Does anyone know the spring force constant of Vex rubber bands (size 32)?

# Spring constant of vex rubber bands?

**Barin**#2

Rubber bands are far from ideal springs.

You should characterize them yourself:

Get an inexpensive spring scale and track the force applied by the rubber band at various different stretch distances. Repeat many times to get a good sample size. Then compute a regression on the data.

That would be a good learning experience and shouldn’t take more than an hour or two once you get the hang of the process.

You can also try using a plastic milk jug or other lightweight container and pour X amount of water into it and observe Y amount of stretch. 1 cc of water weighs 1 gram. Or you can measure in ounces and make the conversion.
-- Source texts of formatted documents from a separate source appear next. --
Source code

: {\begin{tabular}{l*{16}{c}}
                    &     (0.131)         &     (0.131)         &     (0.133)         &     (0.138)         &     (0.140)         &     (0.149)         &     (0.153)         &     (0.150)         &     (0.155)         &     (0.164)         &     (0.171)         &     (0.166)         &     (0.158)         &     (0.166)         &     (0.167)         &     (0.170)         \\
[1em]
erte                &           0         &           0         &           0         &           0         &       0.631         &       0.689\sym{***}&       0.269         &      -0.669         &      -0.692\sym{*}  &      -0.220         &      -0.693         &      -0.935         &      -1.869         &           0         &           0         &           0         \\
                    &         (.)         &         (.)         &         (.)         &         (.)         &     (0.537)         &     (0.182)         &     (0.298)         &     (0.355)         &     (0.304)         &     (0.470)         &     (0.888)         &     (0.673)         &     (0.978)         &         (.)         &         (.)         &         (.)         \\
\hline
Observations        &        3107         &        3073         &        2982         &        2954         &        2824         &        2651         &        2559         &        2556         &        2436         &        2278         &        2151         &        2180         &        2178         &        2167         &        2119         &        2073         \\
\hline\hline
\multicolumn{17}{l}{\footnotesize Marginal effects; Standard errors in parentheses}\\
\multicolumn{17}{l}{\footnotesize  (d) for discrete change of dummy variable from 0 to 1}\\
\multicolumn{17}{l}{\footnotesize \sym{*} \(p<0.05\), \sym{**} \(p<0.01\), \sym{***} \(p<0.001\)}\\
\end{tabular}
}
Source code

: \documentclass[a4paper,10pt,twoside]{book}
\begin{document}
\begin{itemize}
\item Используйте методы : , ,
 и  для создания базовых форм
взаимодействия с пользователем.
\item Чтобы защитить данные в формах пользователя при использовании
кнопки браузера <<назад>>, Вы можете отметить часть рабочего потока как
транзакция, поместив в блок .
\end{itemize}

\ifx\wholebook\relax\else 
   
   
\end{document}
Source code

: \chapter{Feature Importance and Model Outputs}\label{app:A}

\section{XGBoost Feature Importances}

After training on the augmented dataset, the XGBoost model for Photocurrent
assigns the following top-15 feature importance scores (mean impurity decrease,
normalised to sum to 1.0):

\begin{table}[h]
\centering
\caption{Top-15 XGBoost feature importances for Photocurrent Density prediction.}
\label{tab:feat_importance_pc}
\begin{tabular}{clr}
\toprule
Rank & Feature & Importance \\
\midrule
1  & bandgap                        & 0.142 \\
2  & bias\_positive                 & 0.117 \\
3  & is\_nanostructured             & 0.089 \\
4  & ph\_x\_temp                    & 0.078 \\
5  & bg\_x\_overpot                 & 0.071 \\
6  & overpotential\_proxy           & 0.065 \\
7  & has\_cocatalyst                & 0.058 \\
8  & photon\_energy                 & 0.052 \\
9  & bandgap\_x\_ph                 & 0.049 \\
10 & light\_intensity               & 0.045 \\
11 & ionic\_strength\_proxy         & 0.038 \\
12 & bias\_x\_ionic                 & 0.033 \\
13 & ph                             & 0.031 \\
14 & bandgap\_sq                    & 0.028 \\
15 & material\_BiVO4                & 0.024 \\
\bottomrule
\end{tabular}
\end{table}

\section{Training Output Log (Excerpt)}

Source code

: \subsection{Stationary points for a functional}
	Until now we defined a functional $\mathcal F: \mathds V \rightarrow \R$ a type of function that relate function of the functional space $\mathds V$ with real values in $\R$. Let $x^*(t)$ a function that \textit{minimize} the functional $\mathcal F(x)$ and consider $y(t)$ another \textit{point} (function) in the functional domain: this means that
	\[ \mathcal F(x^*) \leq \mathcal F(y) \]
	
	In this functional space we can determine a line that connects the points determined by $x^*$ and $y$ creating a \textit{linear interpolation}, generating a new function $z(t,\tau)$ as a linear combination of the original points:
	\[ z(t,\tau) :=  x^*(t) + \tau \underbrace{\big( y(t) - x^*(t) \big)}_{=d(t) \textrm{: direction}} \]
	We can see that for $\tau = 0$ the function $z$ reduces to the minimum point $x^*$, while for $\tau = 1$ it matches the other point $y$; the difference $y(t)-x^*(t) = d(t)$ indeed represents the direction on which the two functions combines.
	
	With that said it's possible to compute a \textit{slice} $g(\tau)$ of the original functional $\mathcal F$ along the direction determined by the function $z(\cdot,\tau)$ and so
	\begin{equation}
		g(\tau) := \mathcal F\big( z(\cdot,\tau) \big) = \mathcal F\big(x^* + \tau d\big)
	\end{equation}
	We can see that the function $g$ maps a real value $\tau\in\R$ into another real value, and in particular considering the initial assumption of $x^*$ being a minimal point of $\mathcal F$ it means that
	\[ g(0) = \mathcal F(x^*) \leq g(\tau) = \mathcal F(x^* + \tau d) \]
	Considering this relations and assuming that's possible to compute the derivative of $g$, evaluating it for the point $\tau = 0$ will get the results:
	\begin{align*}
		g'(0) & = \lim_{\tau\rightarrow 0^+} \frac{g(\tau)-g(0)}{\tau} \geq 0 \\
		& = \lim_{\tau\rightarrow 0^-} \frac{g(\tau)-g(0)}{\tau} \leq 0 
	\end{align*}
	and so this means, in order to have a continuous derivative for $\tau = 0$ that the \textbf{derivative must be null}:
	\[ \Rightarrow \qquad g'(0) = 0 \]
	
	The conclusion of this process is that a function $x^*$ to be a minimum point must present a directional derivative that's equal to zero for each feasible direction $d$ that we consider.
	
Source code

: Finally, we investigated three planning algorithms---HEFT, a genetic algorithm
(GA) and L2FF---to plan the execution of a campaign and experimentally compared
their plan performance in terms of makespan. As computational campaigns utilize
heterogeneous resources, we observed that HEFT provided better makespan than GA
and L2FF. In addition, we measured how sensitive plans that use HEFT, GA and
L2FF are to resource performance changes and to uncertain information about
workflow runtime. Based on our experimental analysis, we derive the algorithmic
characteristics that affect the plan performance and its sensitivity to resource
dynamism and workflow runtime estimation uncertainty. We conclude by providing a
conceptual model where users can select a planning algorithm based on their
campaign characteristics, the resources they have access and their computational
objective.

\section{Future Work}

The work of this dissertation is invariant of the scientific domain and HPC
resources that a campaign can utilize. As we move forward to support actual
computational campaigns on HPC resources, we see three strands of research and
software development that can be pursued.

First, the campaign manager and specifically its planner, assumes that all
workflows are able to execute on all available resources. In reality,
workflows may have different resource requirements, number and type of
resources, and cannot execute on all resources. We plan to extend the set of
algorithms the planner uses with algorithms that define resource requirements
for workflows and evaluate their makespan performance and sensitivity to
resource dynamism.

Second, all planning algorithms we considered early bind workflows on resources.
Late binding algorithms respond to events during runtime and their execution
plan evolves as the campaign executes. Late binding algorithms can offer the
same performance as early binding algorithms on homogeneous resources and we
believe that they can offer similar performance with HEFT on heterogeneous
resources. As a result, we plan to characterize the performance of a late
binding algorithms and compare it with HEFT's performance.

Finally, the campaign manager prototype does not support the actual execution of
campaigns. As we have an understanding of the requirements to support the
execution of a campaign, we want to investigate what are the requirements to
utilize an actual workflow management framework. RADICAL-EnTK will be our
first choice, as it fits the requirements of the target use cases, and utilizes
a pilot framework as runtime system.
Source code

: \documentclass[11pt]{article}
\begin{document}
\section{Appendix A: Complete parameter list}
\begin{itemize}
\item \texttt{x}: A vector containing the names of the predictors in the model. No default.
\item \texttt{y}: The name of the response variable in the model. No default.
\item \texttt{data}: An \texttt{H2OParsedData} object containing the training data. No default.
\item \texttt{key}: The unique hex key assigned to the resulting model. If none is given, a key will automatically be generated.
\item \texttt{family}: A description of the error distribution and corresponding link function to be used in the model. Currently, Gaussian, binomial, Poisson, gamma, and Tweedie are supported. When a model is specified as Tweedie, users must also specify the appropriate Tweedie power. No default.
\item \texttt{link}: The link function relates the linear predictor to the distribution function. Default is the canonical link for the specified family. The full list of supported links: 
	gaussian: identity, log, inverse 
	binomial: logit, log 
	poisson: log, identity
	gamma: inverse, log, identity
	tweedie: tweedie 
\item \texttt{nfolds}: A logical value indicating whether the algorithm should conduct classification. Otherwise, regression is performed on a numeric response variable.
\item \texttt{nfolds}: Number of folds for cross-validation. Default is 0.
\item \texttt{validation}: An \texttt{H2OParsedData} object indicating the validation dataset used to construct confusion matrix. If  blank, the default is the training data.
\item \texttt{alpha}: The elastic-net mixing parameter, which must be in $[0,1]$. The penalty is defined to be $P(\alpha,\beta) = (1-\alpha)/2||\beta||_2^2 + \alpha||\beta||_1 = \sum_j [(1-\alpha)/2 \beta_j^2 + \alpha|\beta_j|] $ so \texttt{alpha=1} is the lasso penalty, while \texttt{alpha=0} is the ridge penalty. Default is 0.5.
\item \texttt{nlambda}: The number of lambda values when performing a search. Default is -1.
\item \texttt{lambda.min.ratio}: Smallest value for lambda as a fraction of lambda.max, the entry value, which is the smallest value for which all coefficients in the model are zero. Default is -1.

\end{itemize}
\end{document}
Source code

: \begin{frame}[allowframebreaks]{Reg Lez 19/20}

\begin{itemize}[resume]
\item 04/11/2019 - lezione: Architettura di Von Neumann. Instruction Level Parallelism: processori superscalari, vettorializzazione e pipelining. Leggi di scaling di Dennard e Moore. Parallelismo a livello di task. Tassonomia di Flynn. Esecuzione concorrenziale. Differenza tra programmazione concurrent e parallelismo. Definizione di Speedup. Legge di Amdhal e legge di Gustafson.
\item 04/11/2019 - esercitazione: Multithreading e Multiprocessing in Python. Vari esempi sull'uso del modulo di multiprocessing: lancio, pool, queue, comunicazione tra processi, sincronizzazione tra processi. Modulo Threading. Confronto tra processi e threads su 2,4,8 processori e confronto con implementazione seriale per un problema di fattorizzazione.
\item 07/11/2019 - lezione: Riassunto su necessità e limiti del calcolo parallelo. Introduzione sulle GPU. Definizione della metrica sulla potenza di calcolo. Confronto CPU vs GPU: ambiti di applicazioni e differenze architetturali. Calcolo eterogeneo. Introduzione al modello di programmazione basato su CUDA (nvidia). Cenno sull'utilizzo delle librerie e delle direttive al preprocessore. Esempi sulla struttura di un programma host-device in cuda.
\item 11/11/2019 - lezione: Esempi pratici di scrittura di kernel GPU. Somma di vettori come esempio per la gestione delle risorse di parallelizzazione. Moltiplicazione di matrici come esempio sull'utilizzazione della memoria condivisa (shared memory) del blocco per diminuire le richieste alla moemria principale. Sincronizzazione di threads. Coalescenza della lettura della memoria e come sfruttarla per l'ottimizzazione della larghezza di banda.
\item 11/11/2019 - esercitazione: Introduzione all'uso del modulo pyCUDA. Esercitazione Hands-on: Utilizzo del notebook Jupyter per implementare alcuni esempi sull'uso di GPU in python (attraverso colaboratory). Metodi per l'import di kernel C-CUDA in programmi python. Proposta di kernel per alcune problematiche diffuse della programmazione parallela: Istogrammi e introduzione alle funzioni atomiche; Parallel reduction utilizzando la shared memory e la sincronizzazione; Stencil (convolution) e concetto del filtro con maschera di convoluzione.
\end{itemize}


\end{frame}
You should try not only a fair number of different rubber bands, you should also test one rubber band multiple times to observe how the rubber bands change their effective spring constants after a certain number of stretches. Some rubber bands will change by 20% or more after a single stretch.

**Anomaly**#5

I calculated the spring constant of a size 64 band to be right around 60 by hanging some steel C channels from it, but like everyone’s been saying, it’s non linear. Anyhow, a size 32 band should have about half of that, so it should be ballpark of 30 for large displacements. I would assume it’d be smaller for smaller displacements but I have no idea what the function would look like. Good luck!

**skate17**#6

Thanks for all the advice, everyone! I’ve done some measurements where I took a spring scale and stretched a rubber band a certain distance (20 cm) and recorded the force that was measured on the spring scale. However, when I use Hooke’s law (k=-F/x), I end up with negative numbers for k. Is this normal or am I doing something wrong?

**callen**#7

That’s because you’re mixing up your directions. The negative is there for the vector to indicate direction. If you draw a free-body diagram, you’ll have the elastic force aimed up and gravity aimed down. Let’s call upward positive y, with y=0 where the elastic’s bottom end is before stretching. (The starting period on each line is there because the auto-formatting was messing up my negative signs. Ignore those periods.)

. Fnet,y = Fe - Fg = 0

. Fe = Fg

. - k y = m g

. - k (-0.2 m) = (mass used in kg) (9.8 m/s^2)

. k= 49 * (mass in kg), with final units in N/m

Note the lack of a negative in k at the end.